> [Exercise] Give back all of the data verbatim.

> [Recorded information]
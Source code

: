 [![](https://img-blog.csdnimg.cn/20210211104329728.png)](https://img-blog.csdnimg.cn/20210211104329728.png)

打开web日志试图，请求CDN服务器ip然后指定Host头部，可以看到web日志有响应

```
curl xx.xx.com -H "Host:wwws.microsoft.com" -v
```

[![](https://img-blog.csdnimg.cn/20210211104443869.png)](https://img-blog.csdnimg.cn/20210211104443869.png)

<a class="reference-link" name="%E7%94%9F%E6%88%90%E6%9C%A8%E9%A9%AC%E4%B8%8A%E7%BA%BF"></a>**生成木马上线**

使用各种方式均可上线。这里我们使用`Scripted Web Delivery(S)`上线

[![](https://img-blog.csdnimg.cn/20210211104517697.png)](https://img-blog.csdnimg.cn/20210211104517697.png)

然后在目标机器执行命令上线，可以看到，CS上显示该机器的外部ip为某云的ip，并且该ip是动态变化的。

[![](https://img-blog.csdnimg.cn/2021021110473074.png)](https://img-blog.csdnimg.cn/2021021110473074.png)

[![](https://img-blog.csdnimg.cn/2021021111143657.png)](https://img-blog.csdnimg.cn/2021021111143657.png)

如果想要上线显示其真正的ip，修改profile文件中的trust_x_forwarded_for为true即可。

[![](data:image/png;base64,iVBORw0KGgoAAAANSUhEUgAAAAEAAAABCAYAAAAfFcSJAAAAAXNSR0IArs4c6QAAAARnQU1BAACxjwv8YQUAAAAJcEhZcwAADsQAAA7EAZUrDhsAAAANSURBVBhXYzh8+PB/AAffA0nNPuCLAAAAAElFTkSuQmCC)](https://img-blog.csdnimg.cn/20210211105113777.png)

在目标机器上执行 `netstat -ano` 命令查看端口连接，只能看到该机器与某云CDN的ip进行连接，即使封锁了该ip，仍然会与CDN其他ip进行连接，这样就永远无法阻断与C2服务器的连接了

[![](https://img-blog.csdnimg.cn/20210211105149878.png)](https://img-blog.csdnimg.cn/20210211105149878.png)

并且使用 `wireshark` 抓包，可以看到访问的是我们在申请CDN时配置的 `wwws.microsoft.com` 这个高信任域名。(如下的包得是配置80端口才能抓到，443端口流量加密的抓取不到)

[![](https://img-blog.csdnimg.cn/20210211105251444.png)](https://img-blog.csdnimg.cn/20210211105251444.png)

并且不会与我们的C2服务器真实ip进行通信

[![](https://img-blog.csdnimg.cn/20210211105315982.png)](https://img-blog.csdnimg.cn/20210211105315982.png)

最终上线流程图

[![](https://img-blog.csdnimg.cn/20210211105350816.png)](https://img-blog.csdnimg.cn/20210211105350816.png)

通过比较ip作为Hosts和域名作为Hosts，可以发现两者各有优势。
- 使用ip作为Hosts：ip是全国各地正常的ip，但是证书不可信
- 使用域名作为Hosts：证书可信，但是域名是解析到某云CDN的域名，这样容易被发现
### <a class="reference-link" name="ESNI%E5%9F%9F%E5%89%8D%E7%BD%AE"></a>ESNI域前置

> [Your response]
Source code

: [![](https://img-blog.csdnimg.cn/20210211104329728.png)](https://img-blog.csdnimg.cn/20210211104329728.png)

打开web日志试图，请求CDN服务器ip然后指定Host头部，可以看到web日志有响应

```
curl xx.xx.com -H "Host:wwws.microsoft.com" -v
```

[![](https://img-blog.csdnimg.cn/20210211104443869.png)](https://img-blog.csdnimg.cn/20210211104443869.png)

<a class="reference-link" name="%E7%94%9F%E6%88%90%E6%9C%A8%E9%A9%AC%E4%B8%8A%E7%BA%BF"></a>**生成木马上线**

使用各种方式均可上线。这里我们使用`Scripted Web Delivery(S)`上线

[![](https://img-blog.csdnimg.cn/20210211104517697.png)](https://img-blog.csdnimg.cn/20210211104517697.png)

然后在目标机器执行命令上线，可以看到，CS上显示该机器的外部ip为某云的ip，并且该ip是动态变化的。

[![](https://img-blog.csdnimg.cn/2021021110473074.png)](https://img-blog.csdnimg.cn/2021021110473074.png)

[![](https://img-blog.csdnimg.cn/2021021111143657.png)](https://img-blog.csdnimg.cn/2021021111143657.png)

如果想要上线显示其真正的ip，修改profile文件中的trust_x_forwarded_for为true即可。

[![](data:image/png;base64,iVBORw0KGgoAAAANSUhEUgAAAAEAAAABCAYAAAAfFcSJAAAAAXNSR0IArs4c6QAAAARnQU1BAACxjwv8YQUAAAAJcEhZcwAADsQAAA7EAZUrDhsAAAANSURBVBhXYzh8+PB/AAffA0nNPuCLAAAAAElFTkSuQmCC)](https://img-blog.csdnimg.cn/20210211105113777.png)

在目标机器上执行 `netstat -ano` 命令查看端口连接，只能看到该机器与某云CDN的ip进行连接，即使封锁了该ip，仍然会与CDN其他ip进行连接，这样就永远无法阻断与C2服务器的连接了

[![](https://img-blog.csdnimg.cn/20210211105149878.png)](https://img-blog.csdnimg.cn/20210211105149878.png)

并且使用 `wireshark` 抓包，可以看到访问的是我们在申请CDN时配置的 `wwws.microsoft.com` 这个高信任域名。(如下的包得是配置80端口才能抓到，443端口流量加密的抓取不到)

[![](https://img-blog.csdnimg.cn/20210211105251444.png)](https://img-blog.csdnimg.cn/20210211105251444.png)

并且不会与我们的C2服务器真实ip进行通信

[![](https://img-blog.csdnimg.cn/20210211105315982.png)](https://img-blog.csdnimg.cn/20210211105315982.png)

最终上线流程图

[![](https://img-blog.csdnimg.cn/20210211105350816.png)](https://img-blog.csdnimg.cn/20210211105350816.png)

通过比较ip作为Hosts和域名作为Hosts，可以发现两者各有优势。
- 使用ip作为Hosts：ip是全国各地正常的ip，但是证书不可信
- 使用域名作为Hosts：证书可信，但是域名是解析到某云CDN的域名，这样容易被发现
### <a class="reference-link" name="ESNI%E5%9F%9F%E5%89%8D%E7%BD%AE"></a>ESNI域前置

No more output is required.